Despite SipA's potential to be used as a cancer therapy, the protein still had to be delivered to the tumor in vivo. McCormick enlisted the collaboration of Gang Han PhD, associate professor of biochemistry and molecular pharmacology at UMMS and an expert in nanomedicine, to develop a Salmonella nanoparticle mimic to carry SipA. "Outside of the bacteria, the SipA protein was too unstable to simply inject into a potential patient," said Han, a lead author of the study. "Rather than using the whole bacteria, we developed a nanoparticle scaffold to mimic the bacteria and stabilize and deliver the protein. We refer to this particle as a 'nanobug.'"

Selecting gold because of its inert nature and unique three-dimensional scaffold, Han developed a nanoparticle small enough to infiltrate the tumor but large enough to not be absorbed by most biological tissues. "Tumors are different than normal tissues," said Regino Mercado-Lubo, MD, a postdoctoral fellow in the McCormick lab at UMMS and first author of the study. "They tend to be leaky. So the hope was that our nanobug could penetrate tumors without accumulating in other tissues."

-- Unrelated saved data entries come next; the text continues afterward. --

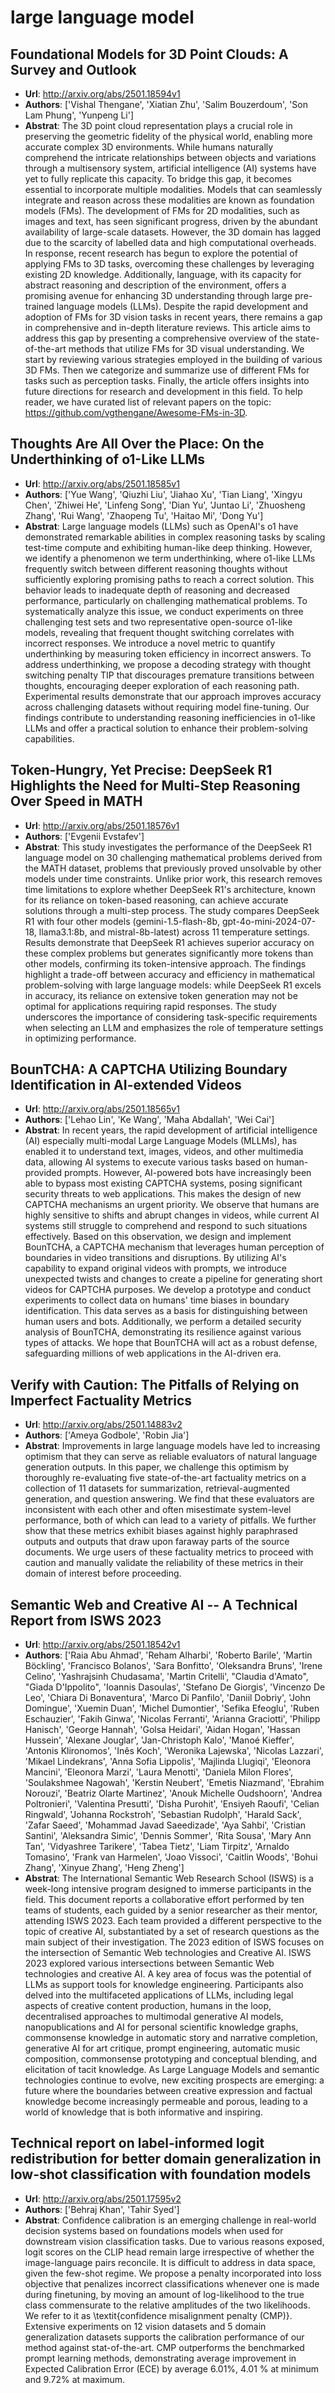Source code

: # large language model
## Foundational Models for 3D Point Clouds: A Survey and Outlook
- **Url**: http://arxiv.org/abs/2501.18594v1
- **Authors**: ['Vishal Thengane', 'Xiatian Zhu', 'Salim Bouzerdoum', 'Son Lam Phung', 'Yunpeng Li']
- **Abstrat**: The 3D point cloud representation plays a crucial role in preserving the geometric fidelity of the physical world, enabling more accurate complex 3D environments. While humans naturally comprehend the intricate relationships between objects and variations through a multisensory system, artificial intelligence (AI) systems have yet to fully replicate this capacity. To bridge this gap, it becomes essential to incorporate multiple modalities. Models that can seamlessly integrate and reason across these modalities are known as foundation models (FMs). The development of FMs for 2D modalities, such as images and text, has seen significant progress, driven by the abundant availability of large-scale datasets. However, the 3D domain has lagged due to the scarcity of labelled data and high computational overheads. In response, recent research has begun to explore the potential of applying FMs to 3D tasks, overcoming these challenges by leveraging existing 2D knowledge. Additionally, language, with its capacity for abstract reasoning and description of the environment, offers a promising avenue for enhancing 3D understanding through large pre-trained language models (LLMs). Despite the rapid development and adoption of FMs for 3D vision tasks in recent years, there remains a gap in comprehensive and in-depth literature reviews. This article aims to address this gap by presenting a comprehensive overview of the state-of-the-art methods that utilize FMs for 3D visual understanding. We start by reviewing various strategies employed in the building of various 3D FMs. Then we categorize and summarize use of different FMs for tasks such as perception tasks. Finally, the article offers insights into future directions for research and development in this field. To help reader, we have curated list of relevant papers on the topic: https://github.com/vgthengane/Awesome-FMs-in-3D.





## Thoughts Are All Over the Place: On the Underthinking of o1-Like LLMs
- **Url**: http://arxiv.org/abs/2501.18585v1
- **Authors**: ['Yue Wang', 'Qiuzhi Liu', 'Jiahao Xu', 'Tian Liang', 'Xingyu Chen', 'Zhiwei He', 'Linfeng Song', 'Dian Yu', 'Juntao Li', 'Zhuosheng Zhang', 'Rui Wang', 'Zhaopeng Tu', 'Haitao Mi', 'Dong Yu']
- **Abstrat**: Large language models (LLMs) such as OpenAI's o1 have demonstrated remarkable abilities in complex reasoning tasks by scaling test-time compute and exhibiting human-like deep thinking. However, we identify a phenomenon we term underthinking, where o1-like LLMs frequently switch between different reasoning thoughts without sufficiently exploring promising paths to reach a correct solution. This behavior leads to inadequate depth of reasoning and decreased performance, particularly on challenging mathematical problems. To systematically analyze this issue, we conduct experiments on three challenging test sets and two representative open-source o1-like models, revealing that frequent thought switching correlates with incorrect responses. We introduce a novel metric to quantify underthinking by measuring token efficiency in incorrect answers. To address underthinking, we propose a decoding strategy with thought switching penalty TIP that discourages premature transitions between thoughts, encouraging deeper exploration of each reasoning path. Experimental results demonstrate that our approach improves accuracy across challenging datasets without requiring model fine-tuning. Our findings contribute to understanding reasoning inefficiencies in o1-like LLMs and offer a practical solution to enhance their problem-solving capabilities.





## Token-Hungry, Yet Precise: DeepSeek R1 Highlights the Need for Multi-Step Reasoning Over Speed in MATH
- **Url**: http://arxiv.org/abs/2501.18576v1
- **Authors**: ['Evgenii Evstafev']
- **Abstrat**: This study investigates the performance of the DeepSeek R1 language model on 30 challenging mathematical problems derived from the MATH dataset, problems that previously proved unsolvable by other models under time constraints. Unlike prior work, this research removes time limitations to explore whether DeepSeek R1's architecture, known for its reliance on token-based reasoning, can achieve accurate solutions through a multi-step process. The study compares DeepSeek R1 with four other models (gemini-1.5-flash-8b, gpt-4o-mini-2024-07-18, llama3.1:8b, and mistral-8b-latest) across 11 temperature settings. Results demonstrate that DeepSeek R1 achieves superior accuracy on these complex problems but generates significantly more tokens than other models, confirming its token-intensive approach. The findings highlight a trade-off between accuracy and efficiency in mathematical problem-solving with large language models: while DeepSeek R1 excels in accuracy, its reliance on extensive token generation may not be optimal for applications requiring rapid responses. The study underscores the importance of considering task-specific requirements when selecting an LLM and emphasizes the role of temperature settings in optimizing performance.





## BounTCHA: A CAPTCHA Utilizing Boundary Identification in AI-extended Videos
- **Url**: http://arxiv.org/abs/2501.18565v1
- **Authors**: ['Lehao Lin', 'Ke Wang', 'Maha Abdallah', 'Wei Cai']
- **Abstrat**: In recent years, the rapid development of artificial intelligence (AI) especially multi-modal Large Language Models (MLLMs), has enabled it to understand text, images, videos, and other multimedia data, allowing AI systems to execute various tasks based on human-provided prompts. However, AI-powered bots have increasingly been able to bypass most existing CAPTCHA systems, posing significant security threats to web applications. This makes the design of new CAPTCHA mechanisms an urgent priority. We observe that humans are highly sensitive to shifts and abrupt changes in videos, while current AI systems still struggle to comprehend and respond to such situations effectively. Based on this observation, we design and implement BounTCHA, a CAPTCHA mechanism that leverages human perception of boundaries in video transitions and disruptions. By utilizing AI's capability to expand original videos with prompts, we introduce unexpected twists and changes to create a pipeline for generating short videos for CAPTCHA purposes. We develop a prototype and conduct experiments to collect data on humans' time biases in boundary identification. This data serves as a basis for distinguishing between human users and bots. Additionally, we perform a detailed security analysis of BounTCHA, demonstrating its resilience against various types of attacks. We hope that BounTCHA will act as a robust defense, safeguarding millions of web applications in the AI-driven era.





## Verify with Caution: The Pitfalls of Relying on Imperfect Factuality Metrics
- **Url**: http://arxiv.org/abs/2501.14883v2
- **Authors**: ['Ameya Godbole', 'Robin Jia']
- **Abstrat**: Improvements in large language models have led to increasing optimism that they can serve as reliable evaluators of natural language generation outputs. In this paper, we challenge this optimism by thoroughly re-evaluating five state-of-the-art factuality metrics on a collection of 11 datasets for summarization, retrieval-augmented generation, and question answering. We find that these evaluators are inconsistent with each other and often misestimate system-level performance, both of which can lead to a variety of pitfalls. We further show that these metrics exhibit biases against highly paraphrased outputs and outputs that draw upon faraway parts of the source documents. We urge users of these factuality metrics to proceed with caution and manually validate the reliability of these metrics in their domain of interest before proceeding.





## Semantic Web and Creative AI -- A Technical Report from ISWS 2023
- **Url**: http://arxiv.org/abs/2501.18542v1
- **Authors**: ['Raia Abu Ahmad', 'Reham Alharbi', 'Roberto Barile', 'Martin Böckling', 'Francisco Bolanos', 'Sara Bonfitto', 'Oleksandra Bruns', 'Irene Celino', 'Yashrajsinh Chudasama', 'Martin Critelli', "Claudia d'Amato", "Giada D'Ippolito", 'Ioannis Dasoulas', 'Stefano De Giorgis', 'Vincenzo De Leo', 'Chiara Di Bonaventura', 'Marco Di Panfilo', 'Daniil Dobriy', 'John Domingue', 'Xuemin Duan', 'Michel Dumontier', 'Sefika Efeoglu', 'Ruben Eschauzier', 'Fakih Ginwa', 'Nicolas Ferranti', 'Arianna Graciotti', 'Philipp Hanisch', 'George Hannah', 'Golsa Heidari', 'Aidan Hogan', 'Hassan Hussein', 'Alexane Jouglar', 'Jan-Christoph Kalo', 'Manoé Kieffer', 'Antonis Klironomos', 'Inês Koch', 'Weronika Lajewska', 'Nicolas Lazzari', 'Mikael Lindekrans', 'Anna Sofia Lippolis', 'Majlinda Llugiqi', 'Eleonora Mancini', 'Eleonora Marzi', 'Laura Menotti', 'Daniela Milon Flores', 'Soulakshmee Nagowah', 'Kerstin Neubert', 'Emetis Niazmand', 'Ebrahim Norouzi', 'Beatriz Olarte Martinez', 'Anouk Michelle Oudshoorn', 'Andrea Poltronieri', 'Valentina Presutti', 'Disha Purohit', 'Ensiyeh Raoufi', 'Celian Ringwald', 'Johanna Rockstroh', 'Sebastian Rudolph', 'Harald Sack', 'Zafar Saeed', 'Mohammad Javad Saeedizade', 'Aya Sahbi', 'Cristian Santini', 'Aleksandra Simic', 'Dennis Sommer', 'Rita Sousa', 'Mary Ann Tan', 'Vidyashree Tarikere', 'Tabea Tietz', 'Liam Tirpitz', 'Arnaldo Tomasino', 'Frank van Harmelen', 'Joao Vissoci', 'Caitlin Woods', 'Bohui Zhang', 'Xinyue Zhang', 'Heng Zheng']
- **Abstrat**: The International Semantic Web Research School (ISWS) is a week-long intensive program designed to immerse participants in the field. This document reports a collaborative effort performed by ten teams of students, each guided by a senior researcher as their mentor, attending ISWS 2023. Each team provided a different perspective to the topic of creative AI, substantiated by a set of research questions as the main subject of their investigation. The 2023 edition of ISWS focuses on the intersection of Semantic Web technologies and Creative AI. ISWS 2023 explored various intersections between Semantic Web technologies and creative AI. A key area of focus was the potential of LLMs as support tools for knowledge engineering. Participants also delved into the multifaceted applications of LLMs, including legal aspects of creative content production, humans in the loop, decentralised approaches to multimodal generative AI models, nanopublications and AI for personal scientific knowledge graphs, commonsense knowledge in automatic story and narrative completion, generative AI for art critique, prompt engineering, automatic music composition, commonsense prototyping and conceptual blending, and elicitation of tacit knowledge. As Large Language Models and semantic technologies continue to evolve, new exciting prospects are emerging: a future where the boundaries between creative expression and factual knowledge become increasingly permeable and porous, leading to a world of knowledge that is both informative and inspiring.





## Technical report on label-informed logit redistribution for better domain generalization in low-shot classification with foundation models
- **Url**: http://arxiv.org/abs/2501.17595v2
- **Authors**: ['Behraj Khan', 'Tahir Syed']
- **Abstrat**: Confidence calibration is an emerging challenge in real-world decision systems based on foundations models when used for downstream vision classification tasks. Due to various reasons exposed, logit scores on the CLIP head remain large irrespective of whether the image-language pairs reconcile. It is difficult to address in data space, given the few-shot regime. We propose a penalty incorporated into loss objective that penalizes incorrect classifications whenever one is made during finetuning, by moving an amount of log-likelihood to the true class commensurate to the relative amplitudes of the two likelihoods. We refer to it as \textit{confidence misalignment penalty (CMP)}. Extensive experiments on $12$ vision datasets and $5$ domain generalization datasets supports the calibration performance of our method against stat-of-the-art. CMP outperforms the benchmarked prompt learning methods, demonstrating average improvement in Expected Calibration Error (ECE) by average $6.01$\%, $4.01$ \% at minimum and $9.72$\% at maximum.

Researchers deployed the SipA-nanobug, along with the widely used chemotherapy drug Doxorubicin, into a mouse model with colon cancer and a humanized mouse model with breast cancer. "The results were astonishing," said Mercado-Lubo. "After 30 days the tumors were almost undetectable. It was remarkable. In some cases the tumors became little more than thin slices of tissue."

Just as importantly, according to Mercado-Lubo, there was no buildup of the gold nanoparticle in lung, cardiac or brain tissues.

The next step for McCormick, Han and colleagues, is to move the research into pre-clinical development. This will help determine safety, toxicity and dosage levels for moving the nanobug into patient trials.

"For almost a nearly two decades, scientists have looked to reverse drug resistance in cancer cells by screening thousands of small molecules looking for something to inhibit P-gp," said McCormick. "These attempts have failed to translate to the clinic. With SipA we have the precedence of nature and 2 million years of co-evolution that suggests it can effectively remove P-gp from cells and without inducing an immune response."

"The bacterial nanoparticle mimic we've developed it has the potential to stabilize therapeutic proteins and to be used in conjunction with a wide variety of clinical used chemotherapeutic drugs to overcome multidrug resistance in a variety of tumors." Han added.